Requête des soldats français à la Reine1
Reine, des vieux guerriers, d’intrépides soldats,
Honneur de leur pays, soutiens de vos États,
Viennent de leurs malheurs vous présenter l’image ;
Ils tombent à vos pieds ! votre plus beau partage,
Le plus grand de vos droits, et le plus précieux,
Est d’essuyer les pleurs des sujets malheureux.
Nos sanglots étouffés ne peuvent se contraindre ;
Nous ne murmurons pas, mais nous osons nous plaindre.
Ah ! faut-il déclarer l’objet de nos ennuis !
Ah ! faut-il prononcer ! nous sommes avilis :
Un ordre de Louis flétrit notre existence ;
Lui-même a confirmé cette horrible sentence.
Quoi ! ces mêmes héros, enfants de la victoire,
Que Bayard conduisit dans les champs de la gloire,
Ces soldats, qui jadis élevant leurs pavois
Jouissaient du pouvoir de se créer des rois,
D’un déshonneur public éprouvent l’infamie !
L’univers est témoin de leur ignominie !
Le Français ne suit plus la voie de la valeur ;
Par le frein de la crainte on veut guider son cœur !

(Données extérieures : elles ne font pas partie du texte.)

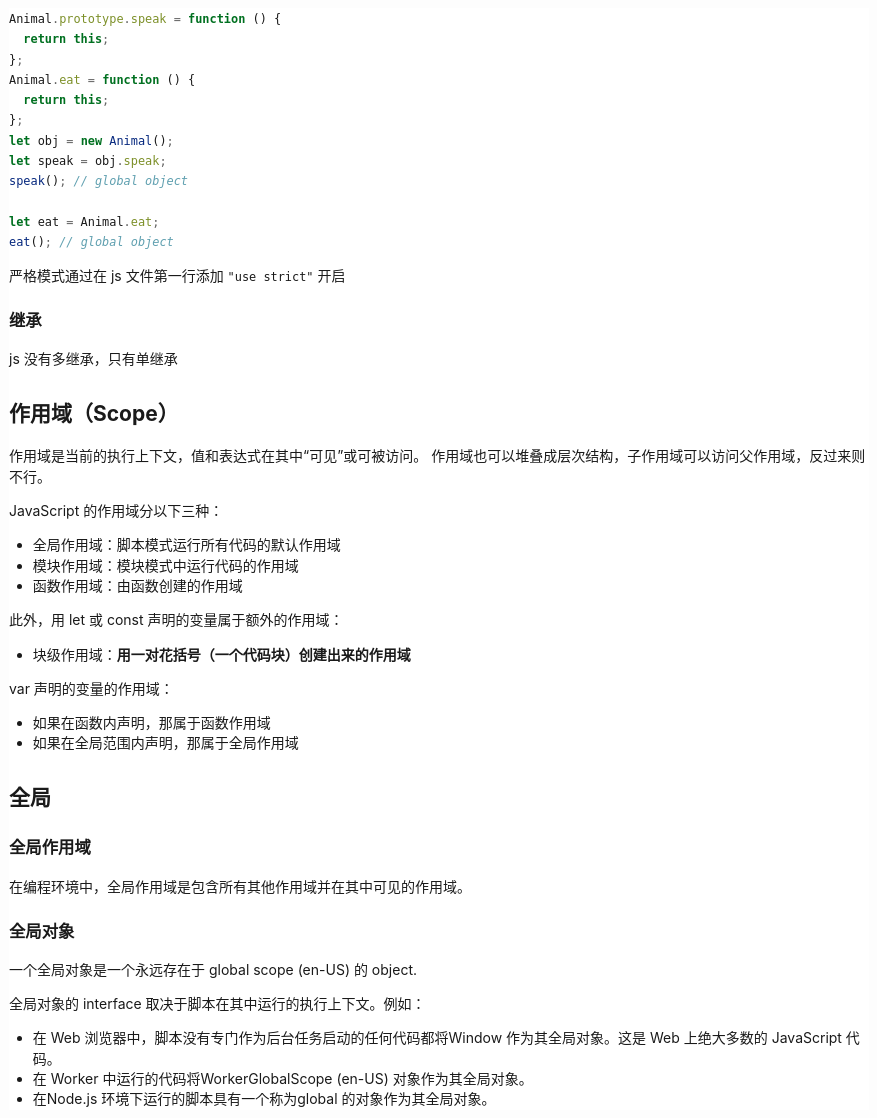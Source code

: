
 ```js
Animal.prototype.speak = function () {
  return this;
};
Animal.eat = function () {
  return this;
};
let obj = new Animal();
let speak = obj.speak;
speak(); // global object

let eat = Animal.eat;
eat(); // global object
```

严格模式通过在 js 文件第一行添加 `"use strict"` 开启

### 继承

js 没有多继承，只有单继承

## 作用域（Scope）

作用域是当前的执行上下文，值和表达式在其中“可见”或可被访问。
作用域也可以堆叠成层次结构，子作用域可以访问父作用域，反过来则不行。

JavaScript 的作用域分以下三种：

- 全局作用域：脚本模式运行所有代码的默认作用域
- 模块作用域：模块模式中运行代码的作用域
- 函数作用域：由函数创建的作用域

此外，用 let 或 const 声明的变量属于额外的作用域：

- 块级作用域：**用一对花括号（一个代码块）创建出来的作用域**

var 声明的变量的作用域：

- 如果在函数内声明，那属于函数作用域
- 如果在全局范围内声明，那属于全局作用域

## 全局

### 全局作用域

在编程环境中，全局作用域是包含所有其他作用域并在其中可见的作用域。

### 全局对象

一个全局对象是一个永远存在于 global scope (en-US) 的 object.

全局对象的 interface 取决于脚本在其中运行的执行上下文。例如：

- 在 Web 浏览器中，脚本没有专门作为后台任务启动的任何代码都将Window 作为其全局对象。这是 Web 上绝大多数的 JavaScript 代码。
- 在 Worker 中运行的代码将WorkerGlobalScope (en-US) 对象作为其全局对象。
- 在Node.js 环境下运行的脚本具有一个称为global 的对象作为其全局对象。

Et pour comble de maux, dirons-nous d’injustice,
L’instrument de leur gloire est celui du supplice…
Si le ciel eût permis que vous eussiez pu voir
Sur nos fronts pâlissants les traits du désespoir ;
La douleur de nos chefs et leurs voix incertaines
Nous lire en frémissant cet arrêt douloureux,
Votre cœur eût frémi sur tant de malheureux.
Dans quel moment encor un revers si funeste
De nos jours de douleur vient-il flétrir le reste !

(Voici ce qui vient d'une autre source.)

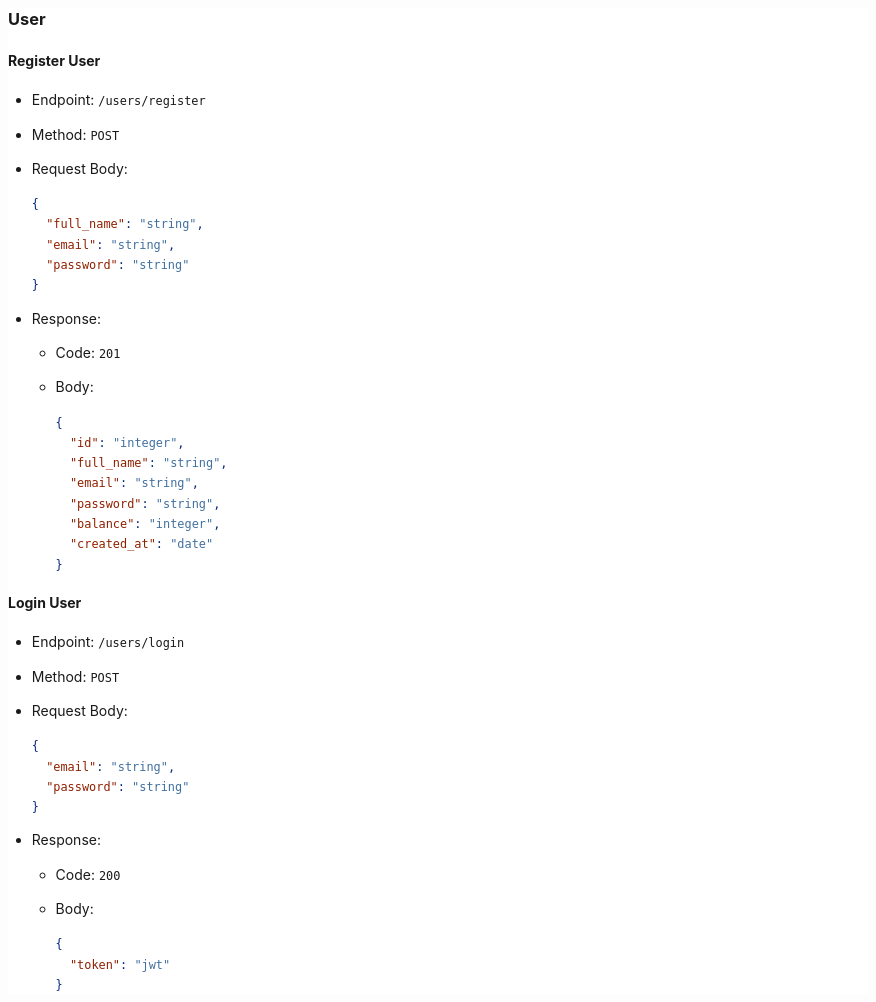 ### User

#### Register User

- Endpoint: `/users/register`
- Method: `POST`
- Request Body:

  ```json
  {
    "full_name": "string",
    "email": "string",
    "password": "string"
  }
  ```

- Response:

  - Code: `201`
  - Body:

    ```json
    {
      "id": "integer",
      "full_name": "string",
      "email": "string",
      "password": "string",
      "balance": "integer",
      "created_at": "date"
    }
    ```

#### Login User

- Endpoint: `/users/login`
- Method: `POST`
- Request Body:

  ```json
  {
    "email": "string",
    "password": "string"
  }
  ```

- Response:

  - Code: `200`
  - Body:

    ```json
    {
      "token": "jwt"
    }
    ```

Nous avons vu briller l’aurore du bonheur,
Tout semblait annoncer un règne de douceur.
Hélas ! nos cœurs ouverts à la reconnaissance
D’un monarque chéri bénissaient la clémence.

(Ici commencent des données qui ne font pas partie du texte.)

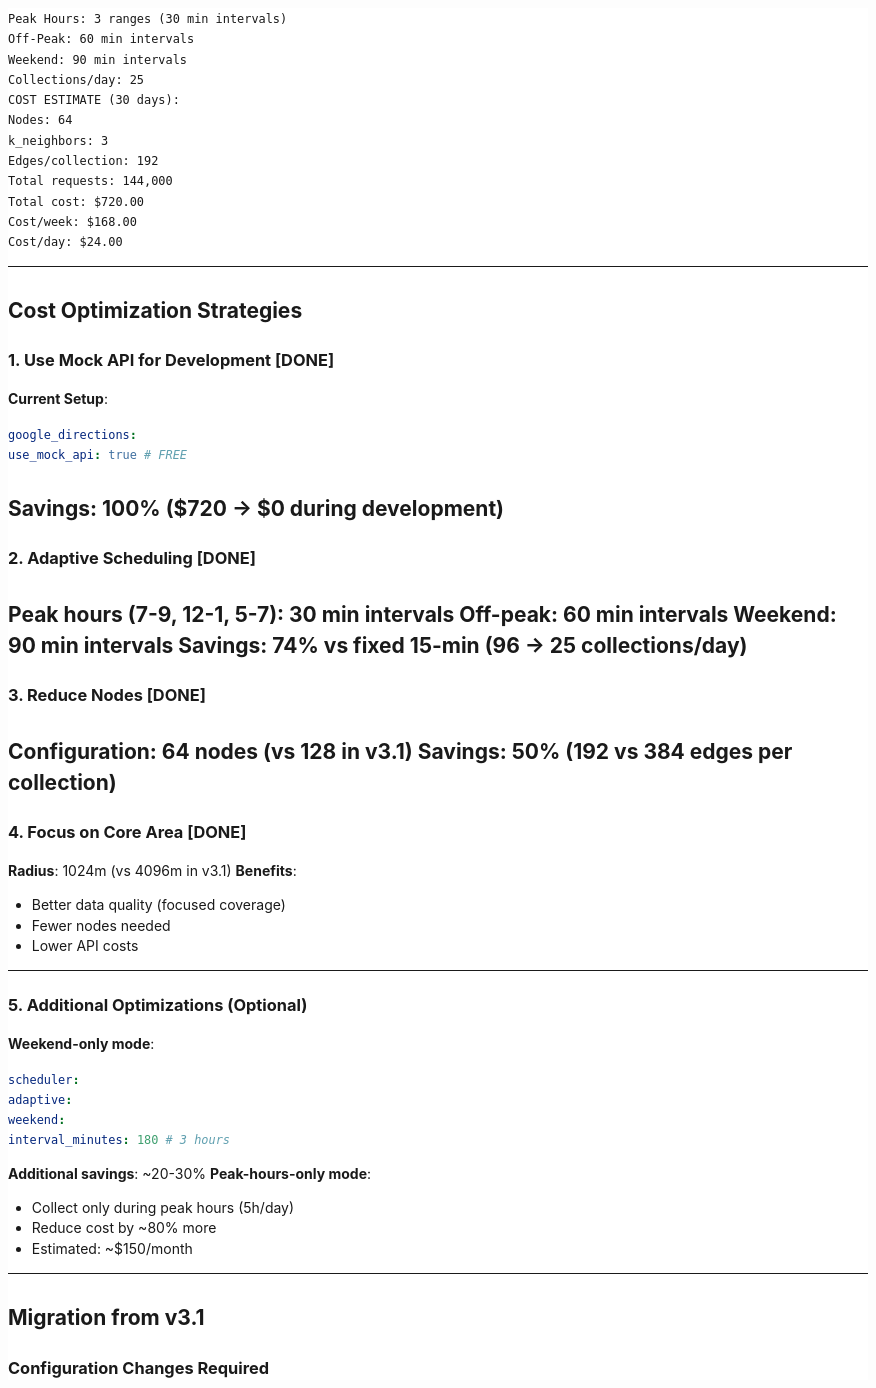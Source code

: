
 ```
Peak Hours: 3 ranges (30 min intervals)
Off-Peak: 60 min intervals
Weekend: 90 min intervals
Collections/day: 25
COST ESTIMATE (30 days):
Nodes: 64
k_neighbors: 3
Edges/collection: 192
Total requests: 144,000
Total cost: $720.00
Cost/week: $168.00
Cost/day: $24.00
```
---
## Cost Optimization Strategies
### 1. Use Mock API for Development [DONE]
**Current Setup**:
```yaml
google_directions:
use_mock_api: true # FREE
```
**Savings**: 100% ($720 → $0 during development)
---
### 2. Adaptive Scheduling [DONE]
**Peak hours** (7-9, 12-1, 5-7): 30 min intervals 
**Off-peak**: 60 min intervals 
**Weekend**: 90 min intervals
**Savings**: 74% vs fixed 15-min (96 → 25 collections/day)
---
### 3. Reduce Nodes [DONE]
**Configuration**: 64 nodes (vs 128 in v3.1)
**Savings**: 50% (192 vs 384 edges per collection)
---
### 4. Focus on Core Area [DONE]
**Radius**: 1024m (vs 4096m in v3.1)
**Benefits**:
- Better data quality (focused coverage)
- Fewer nodes needed
- Lower API costs
---
### 5. Additional Optimizations (Optional)
**Weekend-only mode**:
```yaml
scheduler:
adaptive:
weekend:
interval_minutes: 180 # 3 hours
```
**Additional savings**: ~20-30%
**Peak-hours-only mode**:
- Collect only during peak hours (5h/day)
- Reduce cost by ~80% more
- Estimated: ~$150/month
---
## Migration from v3.1
### Configuration Changes Required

Il venait d’abolir cette loi de rigueur
Qui livrait à la mort un soldat déserteur.
Nos camps retentissaient de nos cris d’allégresse,
Son nom parmi nos rangs se répétait sans cesse.
Quel silence effrayant succède à nos clameurs !
De longs gémissements annoncent nos douleurs :
Si l’on entend des cris, ce sont des cris funèbres ;
Nous recherchons la nuit et l’horreur des ténèbres.
Pourquoi des malheureux éloignez-vous la mort ?
Ah ! livrez-nous plutôt à la rigueur du sort.
A cette loi de sang rendez son existence.
Nous allons entrevoir la désobéissance…
Qui parmi des soldats osera le premier
Remplir d’un vil bourreau l’exécrable métier ?
Quand la rigueur des lois les a jugés coupables
Nous n’avons pas frémi d’immoler nos semblables ;
Mais les déshonorer…    non, jamais des soldats
Ne prêteront leurs mains à de tels attentats.
Nous aimons mieux périr… Reine, le vrai courage
Peut survivre au malheur, mais non pas l’outrage.
Et c’est toi, Saint-Germain ! ah ! quand sous nos drapeaux
Tu fixais la victoire et guidais nos travaux,
Tu n’as pas employé la  voix de la menace :
Du sang de nos guerriers tu respectais l’audace.
Le temple de l’Honneur par nous te fut ouvert ;
Rougis-tu des lauriers dont nous t’avons couvert ?
Va ! le cœur des Français sera toujours le même,
Il suit avec ardeur un préjugé qu’il aime ;
On n’a jamais besoin d’exciter sa valeur.
Ouvre nos cœurs sanglants, tu trouveras l’honneur.
Qu’aux habitants du Nord la discipline austère
Inflige un châtiment qu’elle a cru nécessaire,
Esclaves plus longtemps et plus tard policés,
Courbés dessous le joug, leurs cœurs sont affaissés ;
Des fers de l’esclavage ils ont encor l’empreinte.
Des serfs peuvent sans doute obéir à la crainte :
Mais nous, le sentiment est notre unique loi ;
Librement un soldat se consacre à son roi,
C’est du trône français le plus bel apanage.
Pourquoi vouloir détruire un aussi noble usage ?
Rivaux de notre gloire, on a vu les Bourbons
Se disputer l’honneur d’être nos compagnons ;
Et tu prétends flétrir ces titres respectables !
Que ferais-tu de plus, si nous étions coupables ?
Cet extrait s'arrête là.